The Coalition government has restated its commitment to ensure major new coal projects like the Adani-owned Carmichael mega mine in north Queensland go ahead, to meet what it describes as soaring global demand for the fossil fuel that is inextricably linked to dangerous global warming.
The comments were made by the federal minister for trade and investment, Steve Ciobo, on ABC TV’s Q&A, which went into election mode on Monday night with a panel made up of representatives from the two major parties, the Greens and independents.
In response to a question about flagging industry and job loss in Queensland, Ciobo told the audience that Malcolm Turnbull’s Coalition was focused on both expanding coal mining and boosting tourism as part of its plan to “transition” the state’s economy.

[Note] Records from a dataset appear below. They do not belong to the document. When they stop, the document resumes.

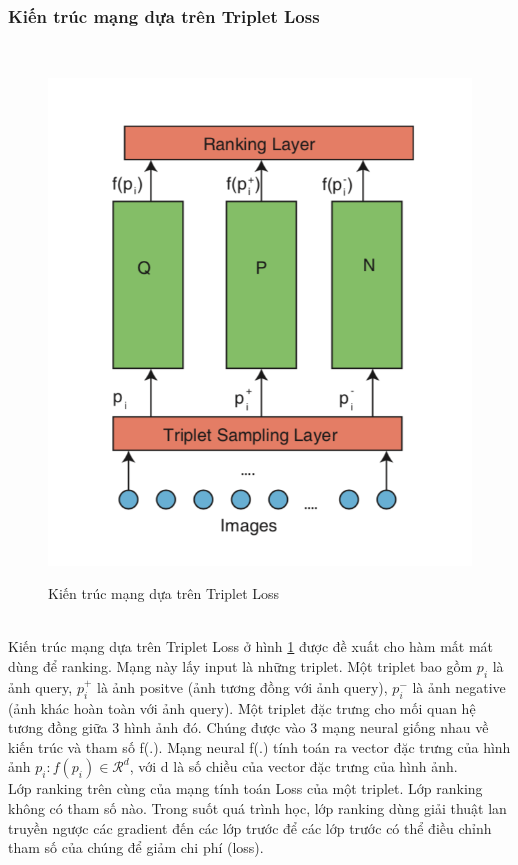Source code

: \documentclass[a4paper,14pt]{extreport}
\begin{document}
\subsubsection*{ Kiến trúc mạng dựa trên Triplet Loss }
\\
\begin{figure}  
    \centering
    \includegraphics[scale=0.8]{img/triplet.png}
    \caption{Kiến trúc mạng dựa trên Triplet Loss}
    \cite{paper-5}
    \label{fig:triplet}
\end{figure}
\\
Kiến trúc mạng dựa trên Triplet Loss ở hình \ref{fig:triplet} \cite{paper-5} được đề xuất cho hàm mất mát dùng để ranking. Mạng này lấy input là những triplet. Một triplet bao gồm $p_i$ là ảnh query, $p_i^{+}$ là ảnh positve (ảnh tương đồng với ảnh query), $p_i^{-}$ là ảnh negative (ảnh khác hoàn toàn với ảnh query). Một triplet đặc trưng cho mối quan hệ tương đồng giữa 3 hình ảnh đó. Chúng được vào 3 mạng neural giống nhau về kiến trúc và tham số f(.). Mạng neural f(.) tính toán ra vector đặc trưng của hình ảnh $p_i: f(p_i) \in \mathcal{R}^d$, với d là số chiều của vector đặc trưng của hình ảnh.
\\
Lớp ranking trên cùng của mạng tính toán Loss của một triplet. Lớp ranking không có tham số nào. Trong suốt quá trình học, lớp ranking dùng giải thuật lan truyền ngược các gradient đến các lớp trước để các lớp trước có thể điều chỉnh tham số của chúng để giảm chi phí (loss).
\end{document}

“What we’re focusing on is this exact issue about a transitioning economy,” Ciobo said. “The kinds of industries we’re talking about here are, one, we want to make sure that projects like, for example, Carmichael, go ahead.

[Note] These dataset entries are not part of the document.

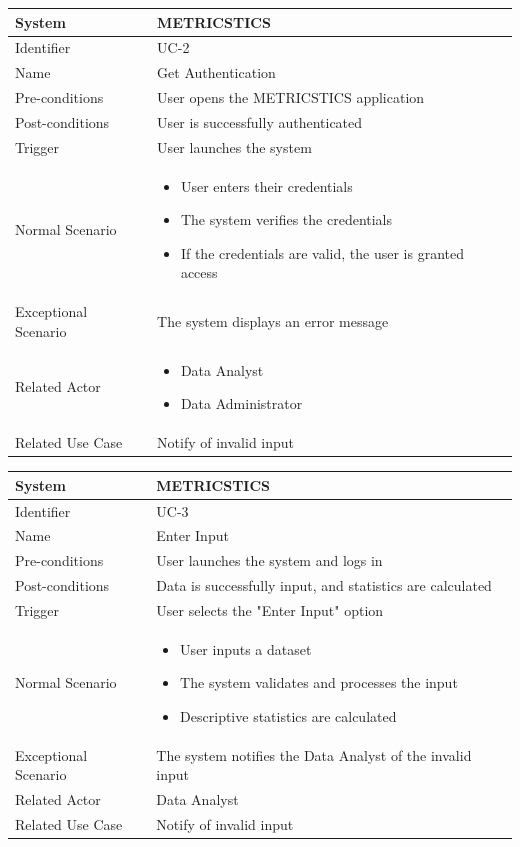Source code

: \documentclass[letterpaper,12pt]{article}
\begin{document}
\begin{itemize}
\begin{tabular}{|p{1.45in}|p{3.65in}|}
    \hline
    System & METRICSTICS \\
    \hline
    Identifier & UC-2 \\
    \hline
    Name & Get Authentication \\
    \hline
    Pre-conditions & User opens the METRICSTICS application\\
   \hline
    Post-conditions & User is successfully authenticated \\
   \hline
    Trigger & User launches the system \\
    \hline
    Normal Scenario &  \begin{itemize}
   \item User enters their credentials
   \item The system verifies the credentials
   \item If the credentials are valid, the user is granted access
   \end{itemize}\\
    \hline
    Exceptional Scenario & The system displays an error message \\
    \hline
    Related Actor& \begin{itemize}
   \item Data Analyst
   \item Data Administrator
   \end{itemize}\\
    \hline
    Related Use Case & Notify of invalid input\\
\hline
\end{tabular}
\bigskip
\bigskip

\begin{tabular}{|p{1.45in}|p{3.65in}|}
    \hline
    System & METRICSTICS \\
    \hline
    Identifier & UC-3 \\
    \hline
    Name & Enter Input \\
    \hline
    Pre-conditions & User launches the system and logs in\\
   \hline
    Post-conditions & Data is successfully input, and statistics are calculated\\
   \hline
    Trigger & User selects the "Enter Input" option \\
    \hline
    Normal Scenario &  \begin{itemize}
   \item User inputs a dataset
   \item The system validates and processes the input
   \item Descriptive statistics are calculated
   \end{itemize}\\
    \hline
    Exceptional Scenario & The system notifies the Data Analyst of the invalid input \\
    \hline
    Related Actor& Data Analyst\\
    \hline
    Related Use Case & Notify of invalid input\\
\hline
\end{tabular}
\bigskip
\bigskip


\end{itemize}
\end{document}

“But secondly we also want to make sure that there’s opportunities, for example, in the tourism industry.”
When questioned about whether the government could actually do both of these things without further compromising one of Australia’s greatest natural assets, the Great Barrier Reef, Ciobo had this response:
“Global demand for coal is still going through the roof. …When you sit there and say you’re gonna (stop coal mining in Australia to) save the Reef, you want it to be done elsewhere in the world. That’s not gonna save the reef mate.”
Putting aside the reams of research that come to exactly the opposite conclusion – that the global coal market is in structural decline and that mines like Carmichael risk becoming a huge stranded asset – Ciobo’s comments make it easy to see why the Australian Conservation Foundation scored the Coalition so poorly for its environmental policies in its latest report.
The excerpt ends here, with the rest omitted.